(Stored data)
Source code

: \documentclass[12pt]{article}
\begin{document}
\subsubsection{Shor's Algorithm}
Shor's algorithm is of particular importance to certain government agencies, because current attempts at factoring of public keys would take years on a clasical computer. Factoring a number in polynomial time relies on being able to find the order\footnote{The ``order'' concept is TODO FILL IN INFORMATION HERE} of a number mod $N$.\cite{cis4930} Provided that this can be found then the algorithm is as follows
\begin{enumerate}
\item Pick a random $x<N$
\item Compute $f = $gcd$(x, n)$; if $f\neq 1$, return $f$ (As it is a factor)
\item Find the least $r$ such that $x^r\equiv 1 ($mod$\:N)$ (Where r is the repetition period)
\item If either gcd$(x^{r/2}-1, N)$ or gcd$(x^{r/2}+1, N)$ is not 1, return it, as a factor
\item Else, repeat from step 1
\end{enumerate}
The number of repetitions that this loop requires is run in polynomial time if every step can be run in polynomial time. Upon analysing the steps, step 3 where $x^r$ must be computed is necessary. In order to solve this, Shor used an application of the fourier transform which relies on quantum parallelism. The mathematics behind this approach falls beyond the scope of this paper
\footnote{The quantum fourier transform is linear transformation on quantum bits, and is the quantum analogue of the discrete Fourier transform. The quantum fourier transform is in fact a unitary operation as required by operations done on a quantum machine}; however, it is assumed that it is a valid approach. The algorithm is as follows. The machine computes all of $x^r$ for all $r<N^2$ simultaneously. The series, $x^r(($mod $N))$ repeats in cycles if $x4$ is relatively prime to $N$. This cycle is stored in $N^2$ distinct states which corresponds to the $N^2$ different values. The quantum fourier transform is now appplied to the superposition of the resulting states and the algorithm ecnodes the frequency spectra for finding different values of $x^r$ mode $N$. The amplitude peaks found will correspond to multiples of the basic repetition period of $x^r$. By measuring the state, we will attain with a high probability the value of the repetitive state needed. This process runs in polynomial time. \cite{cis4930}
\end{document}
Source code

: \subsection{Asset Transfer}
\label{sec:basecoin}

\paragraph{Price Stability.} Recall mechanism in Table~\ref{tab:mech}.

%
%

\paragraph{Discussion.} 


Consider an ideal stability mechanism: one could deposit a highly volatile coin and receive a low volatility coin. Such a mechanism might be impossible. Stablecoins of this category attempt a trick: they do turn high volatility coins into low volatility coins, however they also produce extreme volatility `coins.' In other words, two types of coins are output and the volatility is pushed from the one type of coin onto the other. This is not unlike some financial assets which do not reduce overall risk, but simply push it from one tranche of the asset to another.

WORK TO BE COMPLETED:
Output the line holding "transform is linear", then every later line through the end of the records above, exactly as given and nothing else.

TASK RESPONSE:
\footnote{The quantum fourier transform is linear transformation on quantum bits, and is the quantum analogue of the discrete Fourier transform. The quantum fourier transform is in fact a unitary operation as required by operations done on a quantum machine}; however, it is assumed that it is a valid approach. The algorithm is as follows. The machine computes all of $x^r$ for all $r<N^2$ simultaneously. The series, $x^r(($mod $N))$ repeats in cycles if $x4$ is relatively prime to $N$. This cycle is stored in $N^2$ distinct states which corresponds to the $N^2$ different values. The quantum fourier transform is now appplied to the superposition of the resulting states and the algorithm ecnodes the frequency spectra for finding different values of $x^r$ mode $N$. The amplitude peaks found will correspond to multiples of the basic repetition period of $x^r$. By measuring the state, we will attain with a high probability the value of the repetitive state needed. This process runs in polynomial time. \cite{cis4930}
\end{document}
Source code

: \subsection{Asset Transfer}
\label{sec:basecoin}

\paragraph{Price Stability.} Recall mechanism in Table~\ref{tab:mech}.

%
%

\paragraph{Discussion.} 


Consider an ideal stability mechanism: one could deposit a highly volatile coin and receive a low volatility coin. Such a mechanism might be impossible. Stablecoins of this category attempt a trick: they do turn high volatility coins into low volatility coins, however they also produce extreme volatility `coins.' In other words, two types of coins are output and the volatility is pushed from the one type of coin onto the other. This is not unlike some financial assets which do not reduce overall risk, but simply push it from one tranche of the asset to another.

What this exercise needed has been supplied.